* _WHAT YOU NEED TO DO_
The answer must consist of every line in the data that contains "UUID".

* _Records from a collection_
▬▬▬▬▬▬
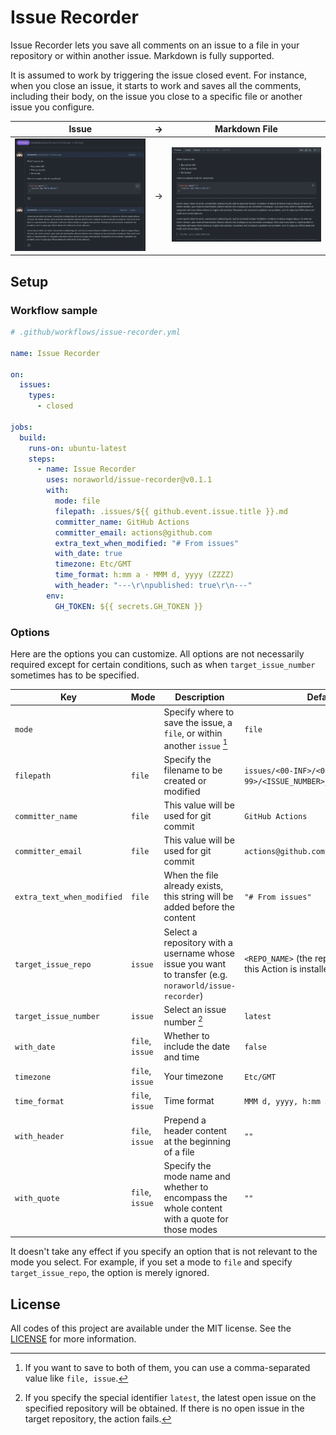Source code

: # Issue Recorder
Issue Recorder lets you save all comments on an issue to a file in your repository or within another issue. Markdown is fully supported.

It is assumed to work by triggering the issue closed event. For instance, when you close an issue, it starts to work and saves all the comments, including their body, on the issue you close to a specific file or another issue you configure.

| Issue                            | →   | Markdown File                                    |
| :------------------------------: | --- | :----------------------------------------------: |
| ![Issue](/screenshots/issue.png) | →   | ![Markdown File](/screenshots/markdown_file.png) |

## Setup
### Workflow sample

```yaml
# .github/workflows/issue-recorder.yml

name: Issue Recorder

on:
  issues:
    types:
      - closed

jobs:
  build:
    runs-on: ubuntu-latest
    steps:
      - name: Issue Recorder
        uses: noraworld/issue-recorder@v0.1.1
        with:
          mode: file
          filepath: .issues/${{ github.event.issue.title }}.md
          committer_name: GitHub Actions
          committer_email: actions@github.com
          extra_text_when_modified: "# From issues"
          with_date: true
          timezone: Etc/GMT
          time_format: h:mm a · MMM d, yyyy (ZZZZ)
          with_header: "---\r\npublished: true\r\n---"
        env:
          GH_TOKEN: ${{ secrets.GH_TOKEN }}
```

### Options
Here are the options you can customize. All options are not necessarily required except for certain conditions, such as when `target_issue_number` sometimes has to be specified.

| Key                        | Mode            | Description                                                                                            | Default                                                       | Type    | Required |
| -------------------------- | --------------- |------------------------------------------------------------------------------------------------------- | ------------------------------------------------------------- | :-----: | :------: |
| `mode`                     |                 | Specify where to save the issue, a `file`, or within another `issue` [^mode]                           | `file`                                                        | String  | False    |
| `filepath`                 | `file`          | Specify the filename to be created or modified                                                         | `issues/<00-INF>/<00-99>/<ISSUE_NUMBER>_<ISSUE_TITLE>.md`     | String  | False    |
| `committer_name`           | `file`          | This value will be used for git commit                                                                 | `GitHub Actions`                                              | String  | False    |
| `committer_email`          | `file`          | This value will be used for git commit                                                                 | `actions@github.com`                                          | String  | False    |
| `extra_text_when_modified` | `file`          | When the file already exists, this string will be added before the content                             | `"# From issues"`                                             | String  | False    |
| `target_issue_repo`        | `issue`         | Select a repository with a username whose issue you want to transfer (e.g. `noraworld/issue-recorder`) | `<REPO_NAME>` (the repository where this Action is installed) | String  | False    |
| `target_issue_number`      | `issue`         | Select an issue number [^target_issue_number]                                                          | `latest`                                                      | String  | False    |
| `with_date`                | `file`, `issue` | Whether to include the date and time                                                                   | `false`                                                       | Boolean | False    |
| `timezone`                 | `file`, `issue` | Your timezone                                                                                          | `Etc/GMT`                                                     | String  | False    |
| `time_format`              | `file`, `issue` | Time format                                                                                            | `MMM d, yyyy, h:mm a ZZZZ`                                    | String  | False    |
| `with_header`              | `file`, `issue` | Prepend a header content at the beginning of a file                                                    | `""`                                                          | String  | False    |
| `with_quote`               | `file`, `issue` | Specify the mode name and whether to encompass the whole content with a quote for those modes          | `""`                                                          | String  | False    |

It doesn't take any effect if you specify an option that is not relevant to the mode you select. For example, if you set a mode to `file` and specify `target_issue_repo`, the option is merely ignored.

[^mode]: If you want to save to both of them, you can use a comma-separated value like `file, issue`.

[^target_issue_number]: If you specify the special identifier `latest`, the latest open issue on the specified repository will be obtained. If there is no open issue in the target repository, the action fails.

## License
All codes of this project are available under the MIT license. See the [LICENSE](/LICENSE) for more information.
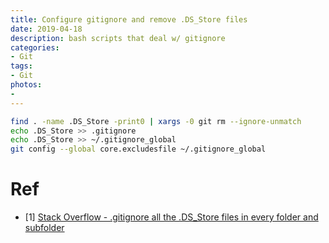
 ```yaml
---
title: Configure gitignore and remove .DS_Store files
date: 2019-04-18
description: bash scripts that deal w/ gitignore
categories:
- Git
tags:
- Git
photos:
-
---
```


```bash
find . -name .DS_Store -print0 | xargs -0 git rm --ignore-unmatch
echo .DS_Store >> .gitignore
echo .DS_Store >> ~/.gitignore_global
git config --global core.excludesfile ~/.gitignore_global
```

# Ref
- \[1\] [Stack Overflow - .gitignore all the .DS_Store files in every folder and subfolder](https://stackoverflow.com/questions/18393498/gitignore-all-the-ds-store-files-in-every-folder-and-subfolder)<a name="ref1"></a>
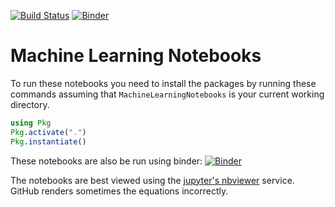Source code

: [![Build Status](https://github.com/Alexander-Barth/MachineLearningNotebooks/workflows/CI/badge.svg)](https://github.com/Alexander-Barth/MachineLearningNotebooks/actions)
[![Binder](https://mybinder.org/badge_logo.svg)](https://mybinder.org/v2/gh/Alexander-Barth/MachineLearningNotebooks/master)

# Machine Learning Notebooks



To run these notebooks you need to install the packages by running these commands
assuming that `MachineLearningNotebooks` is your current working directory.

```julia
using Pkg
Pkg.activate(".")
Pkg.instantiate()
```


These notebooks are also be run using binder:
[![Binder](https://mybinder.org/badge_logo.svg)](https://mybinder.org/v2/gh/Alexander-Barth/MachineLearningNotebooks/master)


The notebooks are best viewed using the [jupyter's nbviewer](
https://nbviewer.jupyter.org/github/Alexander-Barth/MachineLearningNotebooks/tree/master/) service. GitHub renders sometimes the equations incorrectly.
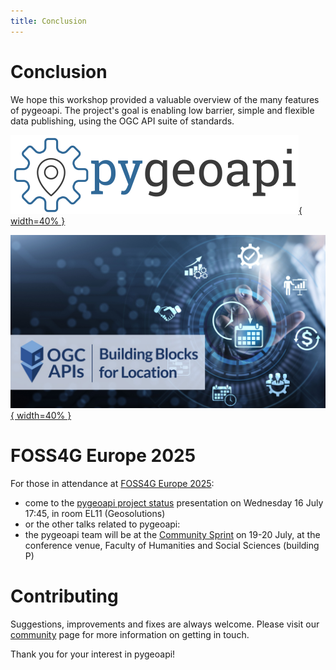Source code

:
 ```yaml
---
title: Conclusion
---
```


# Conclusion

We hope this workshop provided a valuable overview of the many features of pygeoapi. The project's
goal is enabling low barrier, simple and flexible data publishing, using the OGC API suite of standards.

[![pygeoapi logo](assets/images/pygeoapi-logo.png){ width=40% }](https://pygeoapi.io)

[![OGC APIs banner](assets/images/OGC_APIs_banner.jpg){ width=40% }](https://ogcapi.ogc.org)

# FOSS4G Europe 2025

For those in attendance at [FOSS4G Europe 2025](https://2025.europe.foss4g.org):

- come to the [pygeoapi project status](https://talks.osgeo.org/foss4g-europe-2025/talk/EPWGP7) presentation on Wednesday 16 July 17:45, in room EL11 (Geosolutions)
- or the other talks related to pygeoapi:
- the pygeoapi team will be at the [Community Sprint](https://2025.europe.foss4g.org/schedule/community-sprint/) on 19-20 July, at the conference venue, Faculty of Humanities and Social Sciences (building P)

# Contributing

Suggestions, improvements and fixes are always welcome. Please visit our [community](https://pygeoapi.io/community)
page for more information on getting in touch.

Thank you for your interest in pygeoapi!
▬▬▬▬▬▬
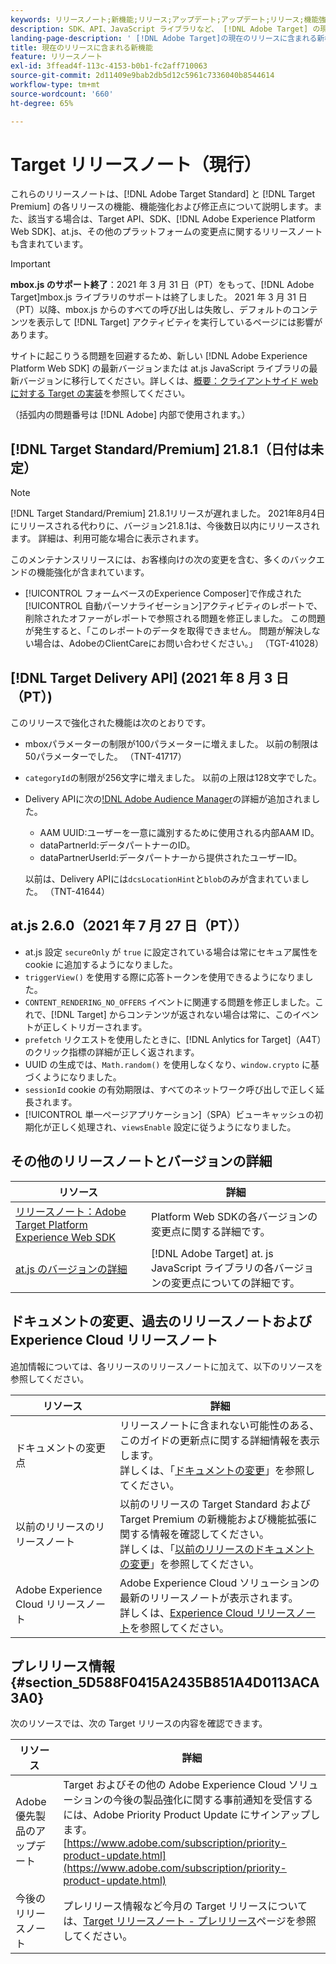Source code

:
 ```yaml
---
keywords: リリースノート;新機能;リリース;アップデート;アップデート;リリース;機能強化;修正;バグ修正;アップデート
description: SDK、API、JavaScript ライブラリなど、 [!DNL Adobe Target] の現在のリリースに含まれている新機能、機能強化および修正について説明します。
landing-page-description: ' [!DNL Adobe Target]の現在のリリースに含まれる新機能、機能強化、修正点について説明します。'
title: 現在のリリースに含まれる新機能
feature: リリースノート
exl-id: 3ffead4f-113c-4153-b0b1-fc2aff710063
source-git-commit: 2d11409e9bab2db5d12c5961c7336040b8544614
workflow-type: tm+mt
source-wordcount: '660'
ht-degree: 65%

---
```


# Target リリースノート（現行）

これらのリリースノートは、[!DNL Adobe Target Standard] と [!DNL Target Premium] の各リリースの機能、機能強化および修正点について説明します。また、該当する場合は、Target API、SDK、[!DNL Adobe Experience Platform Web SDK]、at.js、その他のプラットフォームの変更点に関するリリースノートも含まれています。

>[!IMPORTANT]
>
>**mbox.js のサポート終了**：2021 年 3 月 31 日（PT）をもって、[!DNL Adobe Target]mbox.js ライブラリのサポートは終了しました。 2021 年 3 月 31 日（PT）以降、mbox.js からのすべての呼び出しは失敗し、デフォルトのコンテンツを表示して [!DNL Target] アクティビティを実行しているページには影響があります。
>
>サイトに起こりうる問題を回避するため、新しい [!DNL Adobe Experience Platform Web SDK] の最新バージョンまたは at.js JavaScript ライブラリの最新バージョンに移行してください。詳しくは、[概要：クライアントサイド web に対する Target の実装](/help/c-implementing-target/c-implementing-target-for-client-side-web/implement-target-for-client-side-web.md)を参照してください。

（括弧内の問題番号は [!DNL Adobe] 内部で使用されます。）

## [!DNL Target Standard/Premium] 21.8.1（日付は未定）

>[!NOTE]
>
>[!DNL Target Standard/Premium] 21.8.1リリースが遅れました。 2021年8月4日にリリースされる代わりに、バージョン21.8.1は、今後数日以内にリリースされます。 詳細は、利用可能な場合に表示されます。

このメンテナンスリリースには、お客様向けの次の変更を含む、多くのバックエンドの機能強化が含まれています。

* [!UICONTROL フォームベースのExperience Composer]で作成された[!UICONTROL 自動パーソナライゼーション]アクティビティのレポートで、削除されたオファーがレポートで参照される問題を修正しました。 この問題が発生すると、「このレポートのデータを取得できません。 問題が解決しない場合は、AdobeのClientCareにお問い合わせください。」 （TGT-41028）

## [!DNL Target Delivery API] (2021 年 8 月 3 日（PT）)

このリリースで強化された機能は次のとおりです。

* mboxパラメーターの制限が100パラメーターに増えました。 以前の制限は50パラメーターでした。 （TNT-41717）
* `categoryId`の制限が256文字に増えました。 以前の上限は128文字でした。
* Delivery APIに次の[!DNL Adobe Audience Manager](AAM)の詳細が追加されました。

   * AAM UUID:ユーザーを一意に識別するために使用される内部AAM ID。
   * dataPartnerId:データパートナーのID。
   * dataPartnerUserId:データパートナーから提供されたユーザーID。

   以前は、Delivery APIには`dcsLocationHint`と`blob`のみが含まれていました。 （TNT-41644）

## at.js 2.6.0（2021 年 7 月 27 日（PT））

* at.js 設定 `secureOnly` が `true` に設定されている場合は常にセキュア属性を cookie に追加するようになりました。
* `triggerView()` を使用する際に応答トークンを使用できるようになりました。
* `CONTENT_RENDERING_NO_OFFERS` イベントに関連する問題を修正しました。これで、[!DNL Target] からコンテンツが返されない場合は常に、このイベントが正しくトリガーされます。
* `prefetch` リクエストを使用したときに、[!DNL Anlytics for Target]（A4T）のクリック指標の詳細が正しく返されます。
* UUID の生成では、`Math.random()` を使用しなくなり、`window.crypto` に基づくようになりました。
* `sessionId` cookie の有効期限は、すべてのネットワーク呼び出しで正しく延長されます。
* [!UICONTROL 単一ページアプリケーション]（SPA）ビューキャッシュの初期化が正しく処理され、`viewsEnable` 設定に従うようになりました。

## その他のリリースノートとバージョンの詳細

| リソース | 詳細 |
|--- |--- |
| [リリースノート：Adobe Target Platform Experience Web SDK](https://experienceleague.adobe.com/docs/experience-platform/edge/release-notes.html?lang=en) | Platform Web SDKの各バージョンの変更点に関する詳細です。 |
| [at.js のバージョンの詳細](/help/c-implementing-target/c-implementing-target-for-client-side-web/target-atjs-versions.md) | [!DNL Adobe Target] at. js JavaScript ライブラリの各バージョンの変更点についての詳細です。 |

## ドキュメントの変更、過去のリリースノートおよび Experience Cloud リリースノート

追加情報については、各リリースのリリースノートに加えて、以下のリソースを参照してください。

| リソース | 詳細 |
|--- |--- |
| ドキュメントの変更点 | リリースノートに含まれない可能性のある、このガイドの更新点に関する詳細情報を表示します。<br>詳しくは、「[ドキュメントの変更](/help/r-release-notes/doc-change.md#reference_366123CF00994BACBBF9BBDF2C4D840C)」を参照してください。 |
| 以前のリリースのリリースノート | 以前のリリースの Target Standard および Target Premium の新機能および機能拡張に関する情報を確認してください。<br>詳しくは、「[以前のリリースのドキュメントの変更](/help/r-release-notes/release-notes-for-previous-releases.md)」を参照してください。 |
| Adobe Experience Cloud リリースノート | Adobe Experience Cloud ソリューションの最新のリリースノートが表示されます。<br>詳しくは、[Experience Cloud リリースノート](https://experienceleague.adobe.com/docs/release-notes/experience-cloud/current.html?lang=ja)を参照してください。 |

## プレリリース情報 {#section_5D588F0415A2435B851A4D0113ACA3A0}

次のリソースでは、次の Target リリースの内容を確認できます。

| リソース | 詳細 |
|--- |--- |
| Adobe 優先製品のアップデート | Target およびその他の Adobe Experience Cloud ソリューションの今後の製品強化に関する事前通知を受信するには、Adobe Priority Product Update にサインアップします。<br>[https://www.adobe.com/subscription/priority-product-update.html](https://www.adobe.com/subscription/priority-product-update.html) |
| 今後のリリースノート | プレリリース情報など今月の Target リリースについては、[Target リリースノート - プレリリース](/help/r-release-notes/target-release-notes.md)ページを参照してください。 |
▬▬▬▬▬▬
* _ANSWER TO THE PROBLEM_
   * AAM UUID:ユーザーを一意に識別するために使用される内部AAM ID。
* UUID の生成では、`Math.random()` を使用しなくなり、`window.crypto` に基づくようになりました。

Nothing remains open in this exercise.